Review: Devil May Cry (2007) Anime | My Reviews 14 OCT 2007

For any non-gamer out there, Capcom’s Devil May Cry is one of the most popular extreme action titles to ever grace the PlayStation 2 and there are currently 4 titles in this hugely successful franchise (the fourth game is in post production for the PlayStation 3). This 12 episode long anime series is produced by the Madhouse Studios and is directed by Shin Itagaki.

The anime details the exploits of the permanently broke and in debt (but always ultra cool) half-human, half-demon Dante as he struggles to make ends meet with the operation of his gun-for-hire business, Devil May Cry. Each episode is annoyingly self-contained and ends up being pretty much the standard demon of the week story, with Dante being challenged by some beastie which he then kills off by the end of the show.

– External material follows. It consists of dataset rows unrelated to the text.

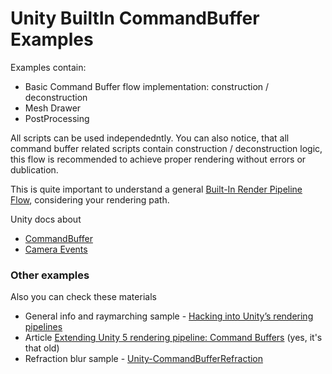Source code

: # Unity BuiltIn CommandBuffer Examples

Examples contain:
- Basic Command Buffer flow implementation: construction / deconstruction
- Mesh Drawer
- PostProcessing

All scripts can be used independedntly. You can also notice, that all command buffer related scripts contain construction / deconstruction logic, this flow is recommended to achieve proper rendering without errors or dublication.

This is quite important to understand a general [Built-In Render Pipeline Flow](https://imgbb.com/BLSGdPQ), considering your rendering path.

Unity docs about
- [CommandBuffer](https://docs.unity3d.com/ScriptReference/Rendering.CommandBuffer.html)
- [Camera Events](https://docs.unity3d.com/ScriptReference/Rendering.CameraEvent.html)

### Other examples
Also you can check these materials 
- General info and raymarching sample - [Hacking into Unity’s rendering pipelines](https://www.youtube.com/watch?v=xrmbtBHJXt8)
- Article [Extending Unity 5 rendering pipeline: Command Buffers](https://blog.unity.com/technology/extending-unity-5-rendering-pipeline-command-buffers) (yes, it's that old)
- Refraction blur sample - [Unity-CommandBufferRefraction](https://github.com/Doppelkeks/Unity-CommandBufferRefraction)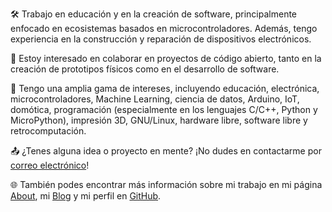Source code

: 🛠️ Trabajo en educación y en la creación de software, principalmente enfocado en ecosistemas basados en microcontroladores. Además, tengo experiencia en la construcción y reparación de dispositivos electrónicos.

💞️ Estoy interesado en colaborar en proyectos de código abierto, tanto en la creación de prototipos físicos como en el desarrollo de software.

👀 Tengo una amplia gama de intereses, incluyendo educación, electrónica, microcontroladores, Machine Learning, ciencia de datos, Arduino, IoT, domótica, programación (especialmente en los lenguajes C/C++, Python y MicroPython), impresión 3D, GNU/Linux, hardware libre, software libre y retrocomputación.

📤 ¿Tenes alguna idea o proyecto en mente? ¡No dudes en contactarme por [correo electrónico](mailto:lmtreser@gmail.com)!

🌐 También podes encontrar más información sobre mi trabajo en mi página [About](https://lmtreser.github.io/), mi [Blog](https://www.automatismos-mdq.com.ar) y mi perfil en [GitHub](https://github.com/lmtreser).
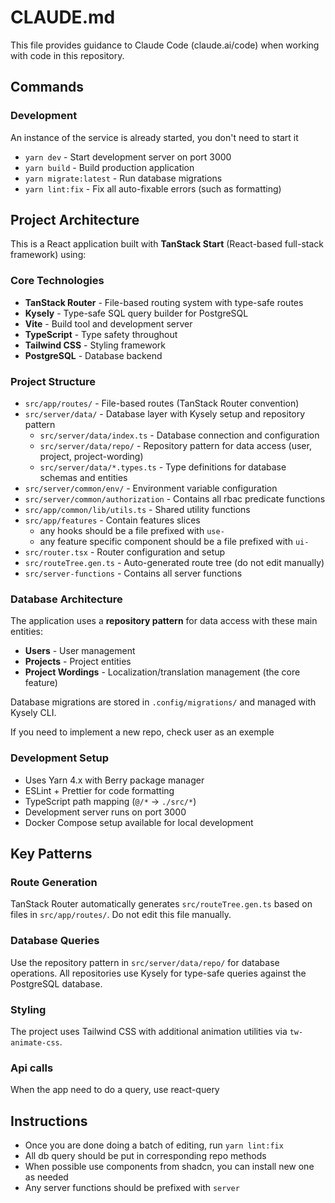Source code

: # CLAUDE.md

This file provides guidance to Claude Code (claude.ai/code) when working with code in this repository.

## Commands

### Development

An instance of the service is already started, you don't need to start it

- `yarn dev` - Start development server on port 3000
- `yarn build` - Build production application
- `yarn migrate:latest` - Run database migrations
- `yarn lint:fix` - Fix all auto-fixable errors (such as formatting)

## Project Architecture

This is a React application built with **TanStack Start** (React-based full-stack framework) using:

### Core Technologies
- **TanStack Router** - File-based routing system with type-safe routes
- **Kysely** - Type-safe SQL query builder for PostgreSQL 
- **Vite** - Build tool and development server
- **TypeScript** - Type safety throughout
- **Tailwind CSS** - Styling framework
- **PostgreSQL** - Database backend

### Project Structure
- `src/app/routes/` - File-based routes (TanStack Router convention)
- `src/server/data/` - Database layer with Kysely setup and repository pattern
  - `src/server/data/index.ts` - Database connection and configuration
  - `src/server/data/repo/` - Repository pattern for data access (user, project, project-wording)
  - `src/server/data/*.types.ts` - Type definitions for database schemas and entities
- `src/server/common/env/` - Environment variable configuration
- `src/server/common/authorization` - Contains all rbac predicate functions
- `src/app/common/lib/utils.ts` - Shared utility functions
- `src/app/features` - Contain features slices
  - any hooks should be a file prefixed with `use-`
  - any feature specific component should be a file prefixed with `ui-`
- `src/router.tsx` - Router configuration and setup
- `src/routeTree.gen.ts` - Auto-generated route tree (do not edit manually)
- `src/server-functions` - Contains all server functions

### Database Architecture
The application uses a **repository pattern** for data access with these main entities:
- **Users** - User management
- **Projects** - Project entities  
- **Project Wordings** - Localization/translation management (the core feature)

Database migrations are stored in `.config/migrations/` and managed with Kysely CLI.

If you need to implement a new repo, check user as an exemple

### Development Setup
- Uses Yarn 4.x with Berry package manager
- ESLint + Prettier for code formatting
- TypeScript path mapping (`@/*` → `./src/*`)
- Development server runs on port 3000
- Docker Compose setup available for local development

## Key Patterns

### Route Generation
TanStack Router automatically generates `src/routeTree.gen.ts` based on files in `src/app/routes/`. Do not edit this file manually.

### Database Queries
Use the repository pattern in `src/server/data/repo/` for database operations. All repositories use Kysely for type-safe queries against the PostgreSQL database.

### Styling
The project uses Tailwind CSS with additional animation utilities via `tw-animate-css`.

### Api calls

When the app need to do a query, use react-query

## Instructions

- Once you are done doing a batch of editing, run `yarn lint:fix`
- All db query should be put in corresponding repo methods
- When possible use components from shadcn, you can install new one as needed
- Any server functions should be prefixed with `server`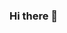 ### Hi there 👋

<!--
**iammeelan/iammeelan** is a ✨ _special_ ✨ repository because its `README.md` (this file) appears on your GitHub profile.

Here are some ideas to get you started:

- 🔭 I’m currently working on Nothing proud to tell .
- 🌱 I’m currently learning Mechanical Engineering.
- 👯 I’m looking to collaborate on NOthing
- 🤔 I’m looking for help with 
- 💬 Ask me about Mechanical Models.
- 📫 How to reach me: Nep.ermilan@gmail.com / +9779845784998 (Whatsapps)
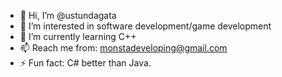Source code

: - 👋 Hi, I’m @ustundagata
- 👀 I’m interested in software development/game development
- 🌱 I’m currently learning C++
- 📫 Reach me from: monstadeveloping@gmail.com
- ⚡ Fun fact: C# better than Java.

<!---
ustundagata/ustundagata is a ✨ special ✨ repository because its `README.md` (this file) appears on your GitHub profile.
You can click the Preview link to take a look at your changes.
--->
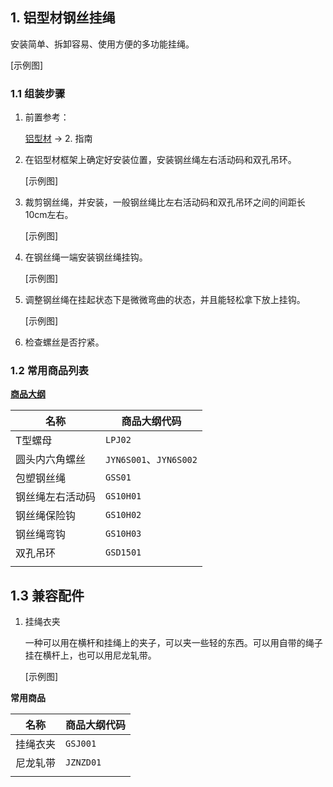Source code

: ## 1. 铝型材钢丝挂绳

安装简单、拆卸容易、使用方便的多功能挂绳。

[示例图]

### 1.1 组装步骤

1. 前置参考：

	[铝型材](https://gitee.com/kukela/diy-furniture/tree/master/doc/DesignGuide/铝型材.md) -> 2. 指南

2. 在铝型材框架上确定好安装位置，安装钢丝绳左右活动码和双孔吊环。

    [示例图]

3. 裁剪钢丝绳，并安装，一般钢丝绳比左右活动码和双孔吊环之间的间距长10cm左右。

    [示例图]

4. 在钢丝绳一端安装钢丝绳挂钩。

    [示例图]

5. 调整钢丝绳在挂起状态下是微微弯曲的状态，并且能轻松拿下放上挂钩。

    [示例图]

6. 检查螺丝是否拧紧。

### 1.2 常用商品列表

**[商品大纲](https://gitee.com/kukela/diy-furniture/tree/master/doc/商品大纲.md)**

| 名称 | 商品大纲代码 |
| - | - |
| T型螺母 | `LPJ02` |
| 圆头内六角螺丝 | `JYN6S001`、`JYN6S002` |
| 包塑钢丝绳 | `GSS01` |
| 钢丝绳左右活动码 | `GS10H01` |
| 钢丝绳保险钩 | `GS10H02` |
| 钢丝绳弯钩 | `GS10H03` |
| 双孔吊环 | `GSD1501` |
| | |

## 1.3 兼容配件

1. 挂绳衣夹
	
	一种可以用在横杆和挂绳上的夹子，可以夹一些轻的东西。可以用自带的绳子挂在横杆上，也可以用尼龙轧带。

	[示例图]

**常用商品**

| 名称 | 商品大纲代码 |
| - | - |
| 挂绳衣夹 | `GSJ001` |
| 尼龙轧带 | `JZNZD01` |
| | |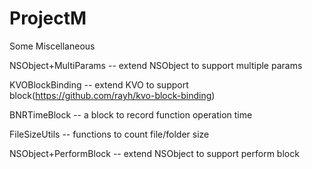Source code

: ProjectM
========

Some Miscellaneous

NSObject+MultiParams -- extend NSObject to support multiple params

KVOBlockBinding -- extend KVO to support block(https://github.com/rayh/kvo-block-binding)

BNRTimeBlock -- a block to record function operation time

FileSizeUtils -- functions to count file/folder size

NSObject+PerformBlock -- extend NSObject to support perform block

The stories are all well told, but the lack of a continuum or an advancing storyline soon becomes very frustrating and leaves Devil May Cry wallowing as a VERY average title.

The writers attempt to be clever and string the last couple of episodes into an arc, tying into the very first episodes story, but to be honest, at this late stage in the show it is a little too late. This is quite a disappointment because with the richness of the Devil May Cry universe, there was more than enough scope to come up with a compelling or richer storyline for this show than just the run of the mill monster-of-the-week formula it degenerated into.

(However, don’t get me wrong, the standalone episodes themselves are all pretty good. Predictable yes, but well executed and all interesting in their own right – perfect fodder for Anime society screenings or something along those lines then.)

In terms of animation quality, Madhouse studios, as per usual, doesn’t disappoint. Although there is a remarkably noticeable difference in animation quality between the opening and last episodes of the series (as always the big budget is spent on the two ends of the series), Devil May Cry screams pure, unadulterated style. The action sequences are fast, fluid and extremely stylish in presentation, following very much in the vein of the cut-scene style from the legendary game series. The demon character models start looking a bit flat and uninspired as the show progresses, but the main characters such as Dante, Lady and Trish never fail to shine.

Note that this is an older-teen orientated show, so there is a fair bit of on-screen violence and gore, particularly towards the end of the series.

Devil May Cry features a very competent voice cast, but it really is the soundtrack that shines above all. Heavy rock riffs feature throughout the show and add to the pace and style of every episode. If you enjoy music with a harder edge, then Devil May Cry certainly wont disappoint.

In summing it all up, to say that I was bitterly disappointed by this show is an understatement. As a fan of the game, the anime was perfectly adequate, just disappointing, while to any other anime fan this show would be pretty much an average affair and lie around on the heap with all the other mediocre titles around. The style and flair which Devil May Cry is known for has been captured well in the anime, but the lack of a cohesive storyline really, really hampers the enjoyment of this show and I can only recommend it being watched one episode at a time, spread over a decent length of time – It simply doesn’t warrant hording all the episodes and then watching everything at once.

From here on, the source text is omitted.